Task objective — Below are records; reproduce exactly the lines from the one that has "this? – Jimothy" through the one that has "suggestions? – Haaxor1689", ends included, and nothing more.

(Stored data)
● ● ● ● ● ● ●
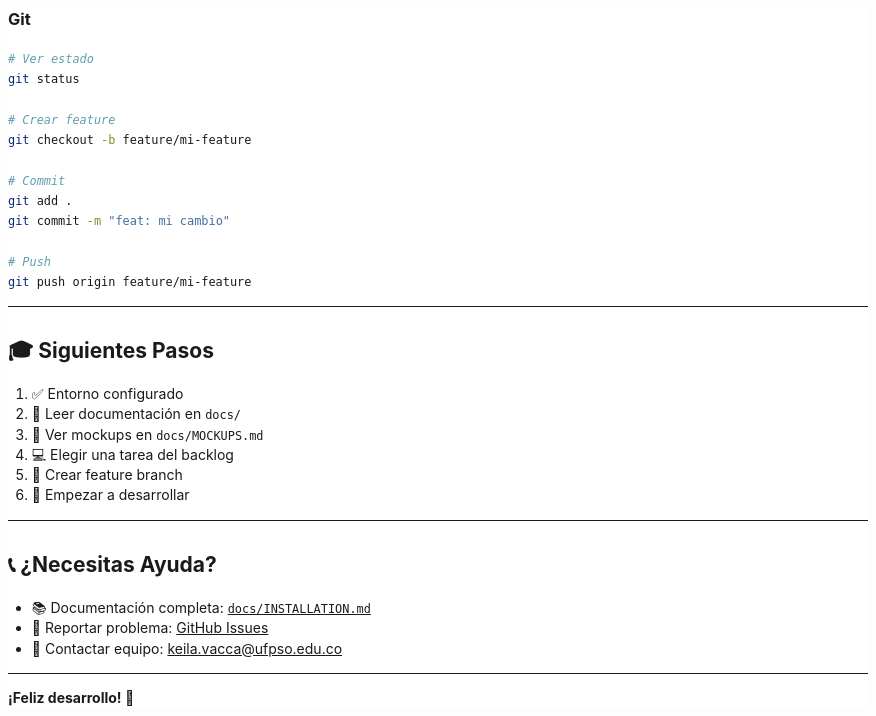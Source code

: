 ### Git
```bash
# Ver estado
git status

# Crear feature
git checkout -b feature/mi-feature

# Commit
git add .
git commit -m "feat: mi cambio"

# Push
git push origin feature/mi-feature
```

---

## 🎓 Siguientes Pasos

1. ✅ Entorno configurado
2. 📖 Leer documentación en `docs/`
3. 🎨 Ver mockups en `docs/MOCKUPS.md`
4. 💻 Elegir una tarea del backlog
5. 🌿 Crear feature branch
6. 🚀 Empezar a desarrollar

---

## 📞 ¿Necesitas Ayuda?

- 📚 Documentación completa: [`docs/INSTALLATION.md`](INSTALLATION.md)
- 🐛 Reportar problema: [GitHub Issues](https://github.com/Keila2Vacca/Proyecto_Hacaritama_web/issues)
- 💬 Contactar equipo: keila.vacca@ufpso.edu.co

---

**¡Feliz desarrollo! 🚀**
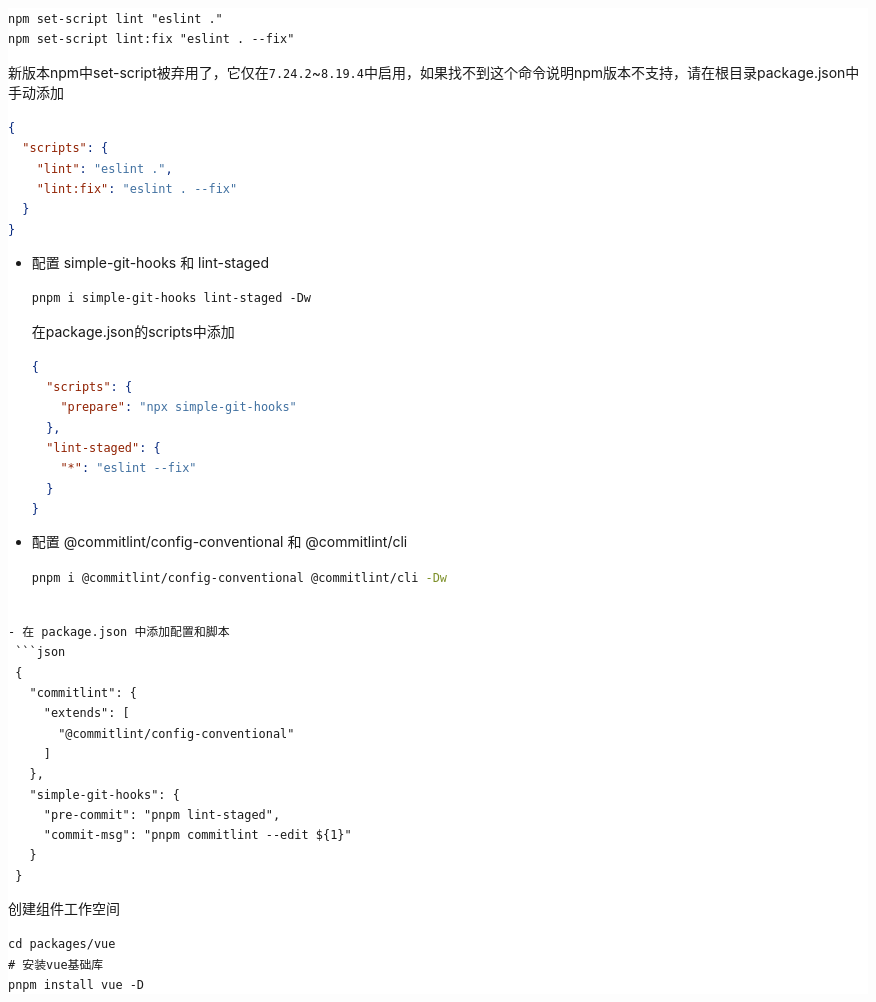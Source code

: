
   ```shell
  npm set-script lint "eslint ."
  npm set-script lint:fix "eslint . --fix"
  ```
  新版本npm中set-script被弃用了，它仅在`7.24.2`~`8.19.4`中启用，如果找不到这个命令说明npm版本不支持，请在根目录package.json中手动添加
  ```json
  {
    "scripts": {
      "lint": "eslint .",
      "lint:fix": "eslint . --fix"
    }
  }
  ```

- 配置 simple-git-hooks 和 lint-staged

  ```shell
  pnpm i simple-git-hooks lint-staged -Dw
  ```

  在package.json的scripts中添加

    ```json
    {
      "scripts": {
        "prepare": "npx simple-git-hooks"
      },
      "lint-staged": {
        "*": "eslint --fix"
      }
    }
    ```

- 配置 @commitlint/config-conventional 和 @commitlint/cli

  ```sh
  pnpm i @commitlint/config-conventional @commitlint/cli -Dw
 ```

- 在 package.json 中添加配置和脚本
  ```json
  {
    "commitlint": {
      "extends": [
        "@commitlint/config-conventional"
      ]
    },
    "simple-git-hooks": {
      "pre-commit": "pnpm lint-staged",
      "commit-msg": "pnpm commitlint --edit ${1}"
    }
  }
  ```

创建组件工作空间

```
cd packages/vue
# 安装vue基础库
pnpm install vue -D
```
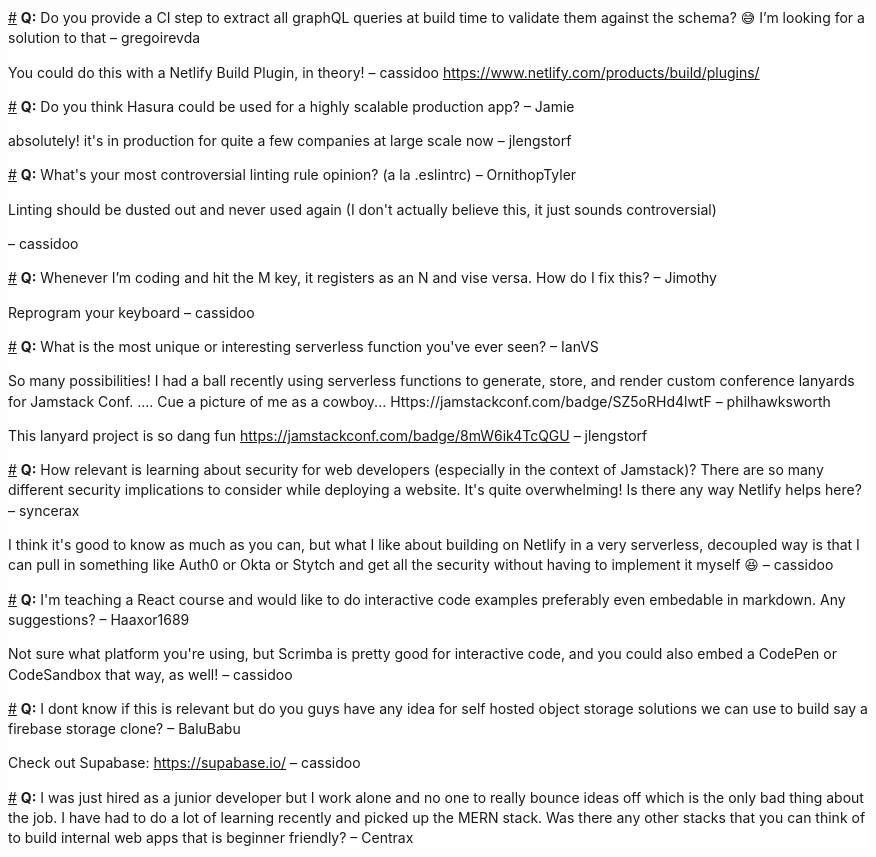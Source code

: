 <a href="#do-you-provide-a" name="do-you-provide-a">#</a> **Q:** Do you provide a CI step to extract all graphQL queries at build time to validate them against the schema? 😅 I’m looking for a solution to that – gregoirevda

You could do this with a Netlify Build Plugin, in theory! – cassidoo
https://www.netlify.com/products/build/plugins/

<a href="#do-you-think-hasura" name="do-you-think-hasura">#</a> **Q:** Do you think Hasura could be used for a highly scalable production app? – Jamie

absolutely! it's in production for quite a few companies at large scale now – jlengstorf

<a href="#whats-your-most" name="whats-your-most">#</a> **Q:** What's your most controversial linting rule opinion? (a la .eslintrc) – OrnithopTyler

Linting should be dusted out and never used again (I don't actually believe this, it just sounds controversial)

– cassidoo

<a href="#whenever-im-coding-and" name="whenever-im-coding-and">#</a> **Q:** Whenever I’m coding and hit the M key, it registers as an N and vise versa. How do I fix this? – Jimothy

Reprogram your keyboard – cassidoo

<a href="#what-is-the-most" name="what-is-the-most">#</a> **Q:** What is the most unique or interesting serverless function you've ever seen? – IanVS

So many possibilities! I had a ball recently using serverless functions to generate, store, and render custom conference lanyards for Jamstack Conf. .... Cue a picture of me as a cowboy... Https://jamstackconf.com/badge/SZ5oRHd4lwtF – philhawksworth

This lanyard project is so dang fun https://jamstackconf.com/badge/8mW6ik4TcQGU – jlengstorf

<a href="#how-relevant-is-learning" name="how-relevant-is-learning">#</a> **Q:** How relevant is learning about security for web developers (especially in the context of Jamstack)? There are so many different security implications to consider while deploying a website. It's quite overwhelming! Is there any way Netlify helps here? – syncerax

I think it's good to know as much as you can, but what I like about building on Netlify in a very serverless, decoupled way is that I can pull in something like Auth0 or Okta or Stytch and get all the security without having to implement it myself 😆 – cassidoo

<a href="#im-teaching-a" name="im-teaching-a">#</a> **Q:** I'm teaching a React course and would like to do interactive code examples preferably even embedable in markdown. Any suggestions? – Haaxor1689

Not sure what platform you're using, but Scrimba is pretty good for interactive code, and you could also embed a CodePen or CodeSandbox that way, as well! – cassidoo

<a href="#i-dont-know-if" name="i-dont-know-if">#</a> **Q:** I dont know if this is relevant but do you guys have any idea for self hosted object storage solutions we can use to build say a firebase storage clone? – BaluBabu

Check out Supabase: https://supabase.io/ – cassidoo

<a href="#i-was-just-hired" name="i-was-just-hired">#</a> **Q:** I was just hired as a junior developer but I work alone and no one to really bounce ideas off which is the only bad thing about the job. I have had to do a lot of learning recently and picked up the MERN stack. Was there any other stacks that you can think of to build internal web apps that is beginner friendly? – Centrax

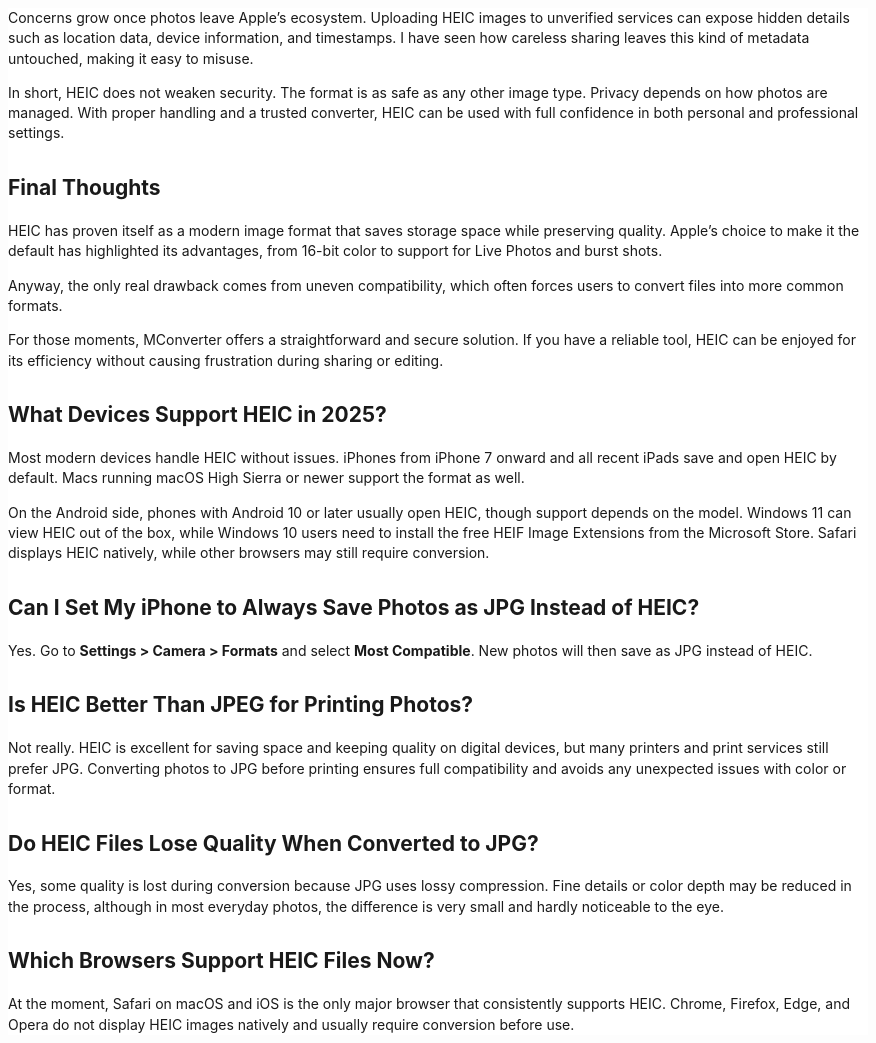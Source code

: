 Concerns grow once photos leave Apple’s ecosystem. Uploading HEIC images to unverified services can expose hidden details such as location data, device information, and timestamps. I have seen how careless sharing leaves this kind of metadata untouched, making it easy to misuse.

In short, HEIC does not weaken security. The format is as safe as any other image type. Privacy depends on how photos are managed. With proper handling and a trusted converter, HEIC can be used with full confidence in both personal and professional settings.

## **Final Thoughts**

HEIC has proven itself as a modern image format that saves storage space while preserving quality. Apple’s choice to make it the default has highlighted its advantages, from 16-bit color to support for Live Photos and burst shots. 

Anyway, the only real drawback comes from uneven compatibility, which often forces users to convert files into more common formats.

For those moments, MConverter offers a straightforward and secure solution. If you have a reliable tool, HEIC can be enjoyed for its efficiency without causing frustration during sharing or editing.

## **What Devices Support HEIC in 2025?**

Most modern devices handle HEIC without issues. iPhones from iPhone 7 onward and all recent iPads save and open HEIC by default. Macs running macOS High Sierra or newer support the format as well. 

On the Android side, phones with Android 10 or later usually open HEIC, though support depends on the model. Windows 11 can view HEIC out of the box, while Windows 10 users need to install the free HEIF Image Extensions from the Microsoft Store. Safari displays HEIC natively, while other browsers may still require conversion.

## **Can I Set My iPhone to Always Save Photos as JPG Instead of HEIC?**

Yes. Go to **Settings \> Camera \> Formats** and select **Most Compatible**. New photos will then save as JPG instead of HEIC.

## **Is HEIC Better Than JPEG for Printing Photos?**

Not really. HEIC is excellent for saving space and keeping quality on digital devices, but many printers and print services still prefer JPG. Converting photos to JPG before printing ensures full compatibility and avoids any unexpected issues with color or format.

## **Do HEIC Files Lose Quality When Converted to JPG?**

Yes, some quality is lost during conversion because JPG uses lossy compression. Fine details or color depth may be reduced in the process, although in most everyday photos, the difference is very small and hardly noticeable to the eye.

## **Which Browsers Support HEIC Files Now?**

At the moment, Safari on macOS and iOS is the only major browser that consistently supports HEIC. Chrome, Firefox, Edge, and Opera do not display HEIC images natively and usually require conversion before use.
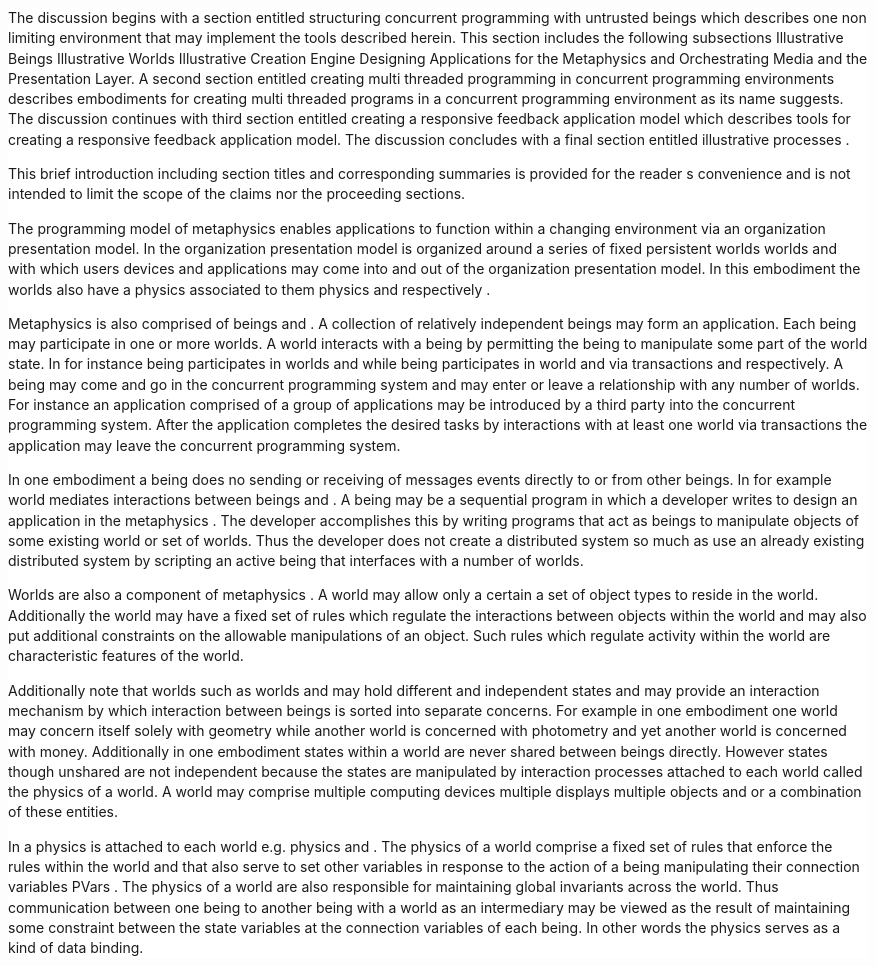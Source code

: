 The discussion begins with a section entitled structuring concurrent programming with untrusted beings which describes one non limiting environment that may implement the tools described herein. This section includes the following subsections Illustrative Beings Illustrative Worlds Illustrative Creation Engine Designing Applications for the Metaphysics and Orchestrating Media and the Presentation Layer. A second section entitled creating multi threaded programming in concurrent programming environments describes embodiments for creating multi threaded programs in a concurrent programming environment as its name suggests. The discussion continues with third section entitled creating a responsive feedback application model which describes tools for creating a responsive feedback application model. The discussion concludes with a final section entitled illustrative processes .

This brief introduction including section titles and corresponding summaries is provided for the reader s convenience and is not intended to limit the scope of the claims nor the proceeding sections.

The programming model of metaphysics enables applications to function within a changing environment via an organization presentation model. In the organization presentation model is organized around a series of fixed persistent worlds worlds and with which users devices and applications may come into and out of the organization presentation model. In this embodiment the worlds also have a physics associated to them physics and respectively .

Metaphysics is also comprised of beings and . A collection of relatively independent beings may form an application. Each being may participate in one or more worlds. A world interacts with a being by permitting the being to manipulate some part of the world state. In for instance being participates in worlds and while being participates in world and via transactions and respectively. A being may come and go in the concurrent programming system and may enter or leave a relationship with any number of worlds. For instance an application comprised of a group of applications may be introduced by a third party into the concurrent programming system. After the application completes the desired tasks by interactions with at least one world via transactions the application may leave the concurrent programming system.

In one embodiment a being does no sending or receiving of messages events directly to or from other beings. In for example world mediates interactions between beings and . A being may be a sequential program in which a developer writes to design an application in the metaphysics . The developer accomplishes this by writing programs that act as beings to manipulate objects of some existing world or set of worlds. Thus the developer does not create a distributed system so much as use an already existing distributed system by scripting an active being that interfaces with a number of worlds.

Worlds are also a component of metaphysics . A world may allow only a certain a set of object types to reside in the world. Additionally the world may have a fixed set of rules which regulate the interactions between objects within the world and may also put additional constraints on the allowable manipulations of an object. Such rules which regulate activity within the world are characteristic features of the world.

Additionally note that worlds such as worlds and may hold different and independent states and may provide an interaction mechanism by which interaction between beings is sorted into separate concerns. For example in one embodiment one world may concern itself solely with geometry while another world is concerned with photometry and yet another world is concerned with money. Additionally in one embodiment states within a world are never shared between beings directly. However states though unshared are not independent because the states are manipulated by interaction processes attached to each world called the physics of a world. A world may comprise multiple computing devices multiple displays multiple objects and or a combination of these entities.

In a physics is attached to each world e.g. physics and . The physics of a world comprise a fixed set of rules that enforce the rules within the world and that also serve to set other variables in response to the action of a being manipulating their connection variables PVars . The physics of a world are also responsible for maintaining global invariants across the world. Thus communication between one being to another being with a world as an intermediary may be viewed as the result of maintaining some constraint between the state variables at the connection variables of each being. In other words the physics serves as a kind of data binding.
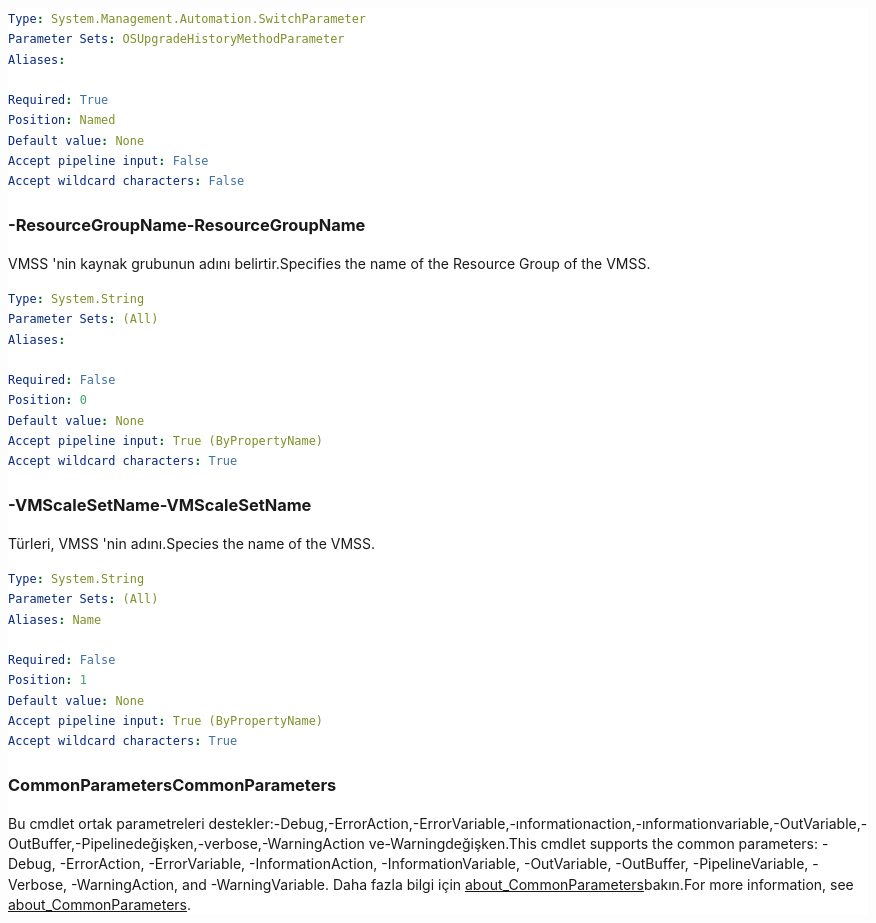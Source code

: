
 ```yaml
Type: System.Management.Automation.SwitchParameter
Parameter Sets: OSUpgradeHistoryMethodParameter
Aliases:

Required: True
Position: Named
Default value: None
Accept pipeline input: False
Accept wildcard characters: False
```

### <span data-ttu-id="43aee-130">-ResourceGroupName</span><span class="sxs-lookup"><span data-stu-id="43aee-130">-ResourceGroupName</span></span>
<span data-ttu-id="43aee-131">VMSS 'nin kaynak grubunun adını belirtir.</span><span class="sxs-lookup"><span data-stu-id="43aee-131">Specifies the name of the Resource Group of the VMSS.</span></span>

```yaml
Type: System.String
Parameter Sets: (All)
Aliases:

Required: False
Position: 0
Default value: None
Accept pipeline input: True (ByPropertyName)
Accept wildcard characters: True
```

### <span data-ttu-id="43aee-132">-VMScaleSetName</span><span class="sxs-lookup"><span data-stu-id="43aee-132">-VMScaleSetName</span></span>
<span data-ttu-id="43aee-133">Türleri, VMSS 'nin adını.</span><span class="sxs-lookup"><span data-stu-id="43aee-133">Species the name of the VMSS.</span></span>

```yaml
Type: System.String
Parameter Sets: (All)
Aliases: Name

Required: False
Position: 1
Default value: None
Accept pipeline input: True (ByPropertyName)
Accept wildcard characters: True
```

### <span data-ttu-id="43aee-134">CommonParameters</span><span class="sxs-lookup"><span data-stu-id="43aee-134">CommonParameters</span></span>
<span data-ttu-id="43aee-135">Bu cmdlet ortak parametreleri destekler:-Debug,-ErrorAction,-ErrorVariable,-ınformationaction,-ınformationvariable,-OutVariable,-OutBuffer,-Pipelinedeğişken,-verbose,-WarningAction ve-Warningdeğişken.</span><span class="sxs-lookup"><span data-stu-id="43aee-135">This cmdlet supports the common parameters: -Debug, -ErrorAction, -ErrorVariable, -InformationAction, -InformationVariable, -OutVariable, -OutBuffer, -PipelineVariable, -Verbose, -WarningAction, and -WarningVariable.</span></span> <span data-ttu-id="43aee-136">Daha fazla bilgi için [about_CommonParameters](https://go.microsoft.com/fwlink/?LinkID=113216)bakın.</span><span class="sxs-lookup"><span data-stu-id="43aee-136">For more information, see [about_CommonParameters](https://go.microsoft.com/fwlink/?LinkID=113216).</span></span>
● ● ● ● ● ● ●
Answer area —
<a href="#whenever-im-coding-and" name="whenever-im-coding-and">#</a> **Q:** Whenever I’m coding and hit the M key, it registers as an N and vise versa. How do I fix this? – Jimothy

Reprogram your keyboard – cassidoo

<a href="#what-is-the-most" name="what-is-the-most">#</a> **Q:** What is the most unique or interesting serverless function you've ever seen? – IanVS

So many possibilities! I had a ball recently using serverless functions to generate, store, and render custom conference lanyards for Jamstack Conf. .... Cue a picture of me as a cowboy... Https://jamstackconf.com/badge/SZ5oRHd4lwtF – philhawksworth

This lanyard project is so dang fun https://jamstackconf.com/badge/8mW6ik4TcQGU – jlengstorf

<a href="#how-relevant-is-learning" name="how-relevant-is-learning">#</a> **Q:** How relevant is learning about security for web developers (especially in the context of Jamstack)? There are so many different security implications to consider while deploying a website. It's quite overwhelming! Is there any way Netlify helps here? – syncerax

I think it's good to know as much as you can, but what I like about building on Netlify in a very serverless, decoupled way is that I can pull in something like Auth0 or Okta or Stytch and get all the security without having to implement it myself 😆 – cassidoo

<a href="#im-teaching-a" name="im-teaching-a">#</a> **Q:** I'm teaching a React course and would like to do interactive code examples preferably even embedable in markdown. Any suggestions? – Haaxor1689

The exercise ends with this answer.